[Stored data]
━━━
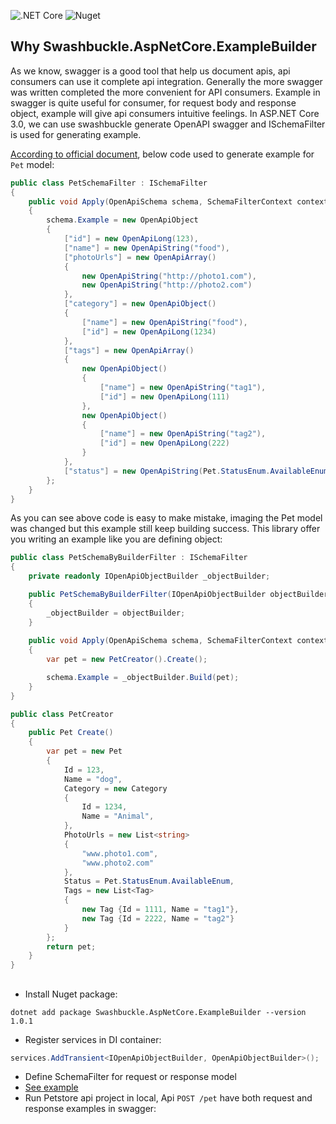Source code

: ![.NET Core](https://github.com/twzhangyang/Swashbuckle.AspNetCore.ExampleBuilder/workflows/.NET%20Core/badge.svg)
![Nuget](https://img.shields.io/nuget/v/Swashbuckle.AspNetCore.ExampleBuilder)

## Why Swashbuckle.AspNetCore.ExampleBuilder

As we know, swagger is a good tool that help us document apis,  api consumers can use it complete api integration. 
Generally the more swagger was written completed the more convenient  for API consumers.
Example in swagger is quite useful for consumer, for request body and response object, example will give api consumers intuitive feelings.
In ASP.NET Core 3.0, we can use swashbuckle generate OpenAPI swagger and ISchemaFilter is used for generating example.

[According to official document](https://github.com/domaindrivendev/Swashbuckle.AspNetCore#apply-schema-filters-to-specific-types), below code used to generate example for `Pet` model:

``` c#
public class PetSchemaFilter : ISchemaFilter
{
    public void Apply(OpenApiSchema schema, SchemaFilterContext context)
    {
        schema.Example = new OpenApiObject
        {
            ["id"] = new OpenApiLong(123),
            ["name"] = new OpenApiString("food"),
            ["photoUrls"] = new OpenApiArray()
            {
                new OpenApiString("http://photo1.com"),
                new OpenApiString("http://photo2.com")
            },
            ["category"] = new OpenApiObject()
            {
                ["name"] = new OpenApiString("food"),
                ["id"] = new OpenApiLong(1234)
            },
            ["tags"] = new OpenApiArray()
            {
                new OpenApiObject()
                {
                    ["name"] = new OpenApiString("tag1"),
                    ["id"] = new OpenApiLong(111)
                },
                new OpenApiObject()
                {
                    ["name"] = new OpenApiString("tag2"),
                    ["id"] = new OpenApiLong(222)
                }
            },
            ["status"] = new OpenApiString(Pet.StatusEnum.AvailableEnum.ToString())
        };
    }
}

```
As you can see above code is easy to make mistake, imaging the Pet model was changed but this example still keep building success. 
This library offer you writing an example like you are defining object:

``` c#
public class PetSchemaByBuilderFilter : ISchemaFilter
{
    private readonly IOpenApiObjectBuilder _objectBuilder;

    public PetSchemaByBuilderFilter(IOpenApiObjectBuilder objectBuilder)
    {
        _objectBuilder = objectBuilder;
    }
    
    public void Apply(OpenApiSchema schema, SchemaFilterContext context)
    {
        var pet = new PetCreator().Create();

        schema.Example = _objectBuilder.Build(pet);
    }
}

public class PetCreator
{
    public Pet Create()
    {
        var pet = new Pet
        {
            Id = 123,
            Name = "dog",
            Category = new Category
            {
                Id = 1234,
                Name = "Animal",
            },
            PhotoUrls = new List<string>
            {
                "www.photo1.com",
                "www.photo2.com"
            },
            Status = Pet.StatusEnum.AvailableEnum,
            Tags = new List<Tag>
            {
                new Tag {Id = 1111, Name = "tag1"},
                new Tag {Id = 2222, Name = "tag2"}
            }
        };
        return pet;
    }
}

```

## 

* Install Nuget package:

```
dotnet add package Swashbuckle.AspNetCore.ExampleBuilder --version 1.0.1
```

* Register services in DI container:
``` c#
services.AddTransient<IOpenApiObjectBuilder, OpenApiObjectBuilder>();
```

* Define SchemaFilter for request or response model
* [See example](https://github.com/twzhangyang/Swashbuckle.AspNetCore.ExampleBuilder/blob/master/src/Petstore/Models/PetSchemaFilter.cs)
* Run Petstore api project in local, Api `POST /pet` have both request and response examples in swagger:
━━━
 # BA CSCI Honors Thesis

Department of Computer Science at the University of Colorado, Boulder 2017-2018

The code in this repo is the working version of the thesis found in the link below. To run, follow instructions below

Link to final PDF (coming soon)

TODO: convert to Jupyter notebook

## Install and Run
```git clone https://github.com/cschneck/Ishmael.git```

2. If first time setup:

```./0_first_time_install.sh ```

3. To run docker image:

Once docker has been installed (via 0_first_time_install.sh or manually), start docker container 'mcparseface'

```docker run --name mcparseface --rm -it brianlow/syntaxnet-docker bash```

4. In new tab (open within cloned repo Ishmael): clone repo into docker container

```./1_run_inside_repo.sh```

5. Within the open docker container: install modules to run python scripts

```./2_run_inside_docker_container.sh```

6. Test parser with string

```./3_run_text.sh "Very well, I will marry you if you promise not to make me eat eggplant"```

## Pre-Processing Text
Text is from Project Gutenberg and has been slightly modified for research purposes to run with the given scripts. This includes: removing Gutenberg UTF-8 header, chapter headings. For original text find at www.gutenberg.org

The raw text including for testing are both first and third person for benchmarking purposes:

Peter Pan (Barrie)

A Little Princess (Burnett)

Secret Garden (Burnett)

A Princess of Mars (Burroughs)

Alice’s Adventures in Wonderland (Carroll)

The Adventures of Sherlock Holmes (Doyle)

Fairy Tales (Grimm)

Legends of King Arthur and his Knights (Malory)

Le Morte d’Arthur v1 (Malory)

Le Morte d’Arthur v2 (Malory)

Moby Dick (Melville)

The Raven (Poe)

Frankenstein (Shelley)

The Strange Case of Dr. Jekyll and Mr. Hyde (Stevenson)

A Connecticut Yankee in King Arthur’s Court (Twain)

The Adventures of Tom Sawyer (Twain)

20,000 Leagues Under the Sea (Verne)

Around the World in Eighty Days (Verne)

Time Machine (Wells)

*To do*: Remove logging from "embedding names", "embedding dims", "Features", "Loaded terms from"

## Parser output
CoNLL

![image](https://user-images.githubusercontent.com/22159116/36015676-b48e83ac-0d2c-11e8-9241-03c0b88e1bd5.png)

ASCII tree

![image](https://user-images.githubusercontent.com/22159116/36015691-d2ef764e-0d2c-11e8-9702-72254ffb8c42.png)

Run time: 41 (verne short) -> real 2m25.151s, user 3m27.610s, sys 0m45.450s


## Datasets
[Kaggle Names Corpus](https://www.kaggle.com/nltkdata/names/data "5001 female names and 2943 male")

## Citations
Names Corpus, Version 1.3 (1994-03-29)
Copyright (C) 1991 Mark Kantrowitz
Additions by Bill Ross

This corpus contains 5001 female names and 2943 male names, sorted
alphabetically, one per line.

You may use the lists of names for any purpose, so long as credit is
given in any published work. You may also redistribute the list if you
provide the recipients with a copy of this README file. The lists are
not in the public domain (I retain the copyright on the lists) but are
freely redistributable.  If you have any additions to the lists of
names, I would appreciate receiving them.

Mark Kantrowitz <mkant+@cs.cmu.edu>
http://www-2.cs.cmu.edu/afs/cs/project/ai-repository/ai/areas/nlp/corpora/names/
━━━
Your task: Exactly how many lines of the records above contain "Twain"? Please state only the number.

Answer to this problem: 2